▶ **What is needed**
Below are some records; find each line that carries the word "another" and copy it.

(Stored data Opens)

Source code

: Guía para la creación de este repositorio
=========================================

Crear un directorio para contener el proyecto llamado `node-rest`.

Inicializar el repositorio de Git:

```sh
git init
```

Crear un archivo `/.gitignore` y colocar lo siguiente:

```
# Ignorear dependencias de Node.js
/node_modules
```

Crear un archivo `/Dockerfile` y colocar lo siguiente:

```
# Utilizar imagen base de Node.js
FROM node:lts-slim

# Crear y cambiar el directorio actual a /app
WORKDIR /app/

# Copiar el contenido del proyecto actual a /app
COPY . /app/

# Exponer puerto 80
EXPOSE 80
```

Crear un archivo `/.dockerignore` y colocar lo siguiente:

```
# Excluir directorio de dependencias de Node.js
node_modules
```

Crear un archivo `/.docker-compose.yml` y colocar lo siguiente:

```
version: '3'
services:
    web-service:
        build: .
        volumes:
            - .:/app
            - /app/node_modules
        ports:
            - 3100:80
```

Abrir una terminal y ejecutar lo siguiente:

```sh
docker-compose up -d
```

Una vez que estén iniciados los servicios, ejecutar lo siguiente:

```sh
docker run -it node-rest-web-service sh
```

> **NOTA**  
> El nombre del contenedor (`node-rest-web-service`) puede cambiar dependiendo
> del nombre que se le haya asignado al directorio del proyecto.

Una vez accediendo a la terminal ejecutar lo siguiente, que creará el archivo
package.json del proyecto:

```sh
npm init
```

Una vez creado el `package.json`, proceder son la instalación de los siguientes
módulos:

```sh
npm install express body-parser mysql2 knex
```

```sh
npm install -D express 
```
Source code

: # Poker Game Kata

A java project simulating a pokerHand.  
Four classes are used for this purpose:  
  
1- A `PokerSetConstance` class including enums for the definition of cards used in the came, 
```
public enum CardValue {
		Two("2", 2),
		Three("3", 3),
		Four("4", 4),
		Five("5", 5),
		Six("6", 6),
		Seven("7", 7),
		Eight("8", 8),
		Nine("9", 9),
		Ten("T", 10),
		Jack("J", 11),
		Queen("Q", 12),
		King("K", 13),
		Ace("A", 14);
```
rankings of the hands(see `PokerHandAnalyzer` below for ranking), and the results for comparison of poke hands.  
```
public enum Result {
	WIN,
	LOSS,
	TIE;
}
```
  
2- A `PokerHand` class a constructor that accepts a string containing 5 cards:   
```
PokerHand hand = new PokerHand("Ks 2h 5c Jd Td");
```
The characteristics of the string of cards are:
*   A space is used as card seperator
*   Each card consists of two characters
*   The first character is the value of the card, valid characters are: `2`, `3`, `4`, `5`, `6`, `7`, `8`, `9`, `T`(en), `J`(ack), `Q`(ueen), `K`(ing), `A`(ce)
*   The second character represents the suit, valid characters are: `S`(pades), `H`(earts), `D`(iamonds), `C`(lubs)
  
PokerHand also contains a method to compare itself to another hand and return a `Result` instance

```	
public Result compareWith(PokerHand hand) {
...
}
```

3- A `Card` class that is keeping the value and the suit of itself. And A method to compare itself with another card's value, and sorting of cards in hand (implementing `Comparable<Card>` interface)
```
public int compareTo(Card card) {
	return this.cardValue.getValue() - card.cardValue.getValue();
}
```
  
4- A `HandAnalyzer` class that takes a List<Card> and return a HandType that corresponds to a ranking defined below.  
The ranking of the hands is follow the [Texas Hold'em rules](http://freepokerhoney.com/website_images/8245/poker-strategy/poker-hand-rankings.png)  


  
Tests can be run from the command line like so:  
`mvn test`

(Stored data Closes)

▶ **Exercise response**
PokerHand also contains a method to compare itself to another hand and return a `Result` instance
3- A `Card` class that is keeping the value and the suit of itself. And A method to compare itself with another card's value, and sorting of cards in hand (implementing `Comparable<Card>` interface)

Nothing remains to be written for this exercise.